Work required:
Write out every entry again exactly as it stands.

Top of Material provided

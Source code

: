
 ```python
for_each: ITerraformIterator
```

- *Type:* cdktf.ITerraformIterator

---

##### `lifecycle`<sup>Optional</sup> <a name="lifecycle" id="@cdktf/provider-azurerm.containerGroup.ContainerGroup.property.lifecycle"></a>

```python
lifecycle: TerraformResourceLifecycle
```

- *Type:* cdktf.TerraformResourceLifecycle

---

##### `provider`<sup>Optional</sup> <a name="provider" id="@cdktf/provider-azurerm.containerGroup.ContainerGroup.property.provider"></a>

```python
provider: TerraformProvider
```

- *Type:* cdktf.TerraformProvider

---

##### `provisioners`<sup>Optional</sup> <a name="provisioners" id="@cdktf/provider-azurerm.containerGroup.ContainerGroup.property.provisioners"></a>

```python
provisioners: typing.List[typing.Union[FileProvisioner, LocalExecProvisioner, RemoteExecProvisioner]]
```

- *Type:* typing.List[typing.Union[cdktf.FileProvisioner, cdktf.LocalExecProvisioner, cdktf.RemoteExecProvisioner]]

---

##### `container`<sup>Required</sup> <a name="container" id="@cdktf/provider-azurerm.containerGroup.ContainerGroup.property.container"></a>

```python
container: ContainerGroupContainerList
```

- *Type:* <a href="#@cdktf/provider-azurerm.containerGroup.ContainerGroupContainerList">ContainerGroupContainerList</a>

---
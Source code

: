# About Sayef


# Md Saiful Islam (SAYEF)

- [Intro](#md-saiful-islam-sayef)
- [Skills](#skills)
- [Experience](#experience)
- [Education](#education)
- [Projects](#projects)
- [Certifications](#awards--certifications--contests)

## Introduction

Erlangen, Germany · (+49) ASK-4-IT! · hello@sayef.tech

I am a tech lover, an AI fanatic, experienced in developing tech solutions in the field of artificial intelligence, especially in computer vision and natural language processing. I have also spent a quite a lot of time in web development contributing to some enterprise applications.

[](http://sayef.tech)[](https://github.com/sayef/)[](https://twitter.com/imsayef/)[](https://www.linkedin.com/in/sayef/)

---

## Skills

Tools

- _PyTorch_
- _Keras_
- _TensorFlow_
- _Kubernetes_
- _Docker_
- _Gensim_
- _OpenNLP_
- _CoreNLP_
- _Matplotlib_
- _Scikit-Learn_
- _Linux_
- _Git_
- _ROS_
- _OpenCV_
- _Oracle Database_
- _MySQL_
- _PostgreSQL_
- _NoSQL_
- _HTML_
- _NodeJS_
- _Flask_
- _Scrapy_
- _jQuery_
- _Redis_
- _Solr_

Bottom of Material provided

Answer to the exercise:
Source code

:
 ```python
for_each: ITerraformIterator
```

- *Type:* cdktf.ITerraformIterator

---

##### `lifecycle`<sup>Optional</sup> <a name="lifecycle" id="@cdktf/provider-azurerm.containerGroup.ContainerGroup.property.lifecycle"></a>

```python
lifecycle: TerraformResourceLifecycle
```

- *Type:* cdktf.TerraformResourceLifecycle

---

##### `provider`<sup>Optional</sup> <a name="provider" id="@cdktf/provider-azurerm.containerGroup.ContainerGroup.property.provider"></a>

```python
provider: TerraformProvider
```

- *Type:* cdktf.TerraformProvider

---

##### `provisioners`<sup>Optional</sup> <a name="provisioners" id="@cdktf/provider-azurerm.containerGroup.ContainerGroup.property.provisioners"></a>

```python
provisioners: typing.List[typing.Union[FileProvisioner, LocalExecProvisioner, RemoteExecProvisioner]]
```

- *Type:* typing.List[typing.Union[cdktf.FileProvisioner, cdktf.LocalExecProvisioner, cdktf.RemoteExecProvisioner]]

---

##### `container`<sup>Required</sup> <a name="container" id="@cdktf/provider-azurerm.containerGroup.ContainerGroup.property.container"></a>

```python
container: ContainerGroupContainerList
```

- *Type:* <a href="#@cdktf/provider-azurerm.containerGroup.ContainerGroupContainerList">ContainerGroupContainerList</a>

---
Source code

:# About Sayef


# Md Saiful Islam (SAYEF)

- [Intro](#md-saiful-islam-sayef)
- [Skills](#skills)
- [Experience](#experience)
- [Education](#education)
- [Projects](#projects)
- [Certifications](#awards--certifications--contests)

## Introduction

Erlangen, Germany · (+49) ASK-4-IT! · hello@sayef.tech

I am a tech lover, an AI fanatic, experienced in developing tech solutions in the field of artificial intelligence, especially in computer vision and natural language processing. I have also spent a quite a lot of time in web development contributing to some enterprise applications.

[](http://sayef.tech)[](https://github.com/sayef/)[](https://twitter.com/imsayef/)[](https://www.linkedin.com/in/sayef/)

---

## Skills

Tools

- _PyTorch_
- _Keras_
- _TensorFlow_
- _Kubernetes_
- _Docker_
- _Gensim_
- _OpenNLP_
- _CoreNLP_
- _Matplotlib_
- _Scikit-Learn_
- _Linux_
- _Git_
- _ROS_
- _OpenCV_
- _Oracle Database_
- _MySQL_
- _PostgreSQL_
- _NoSQL_
- _HTML_
- _NodeJS_
- _Flask_
- _Scrapy_
- _jQuery_
- _Redis_
- _Solr_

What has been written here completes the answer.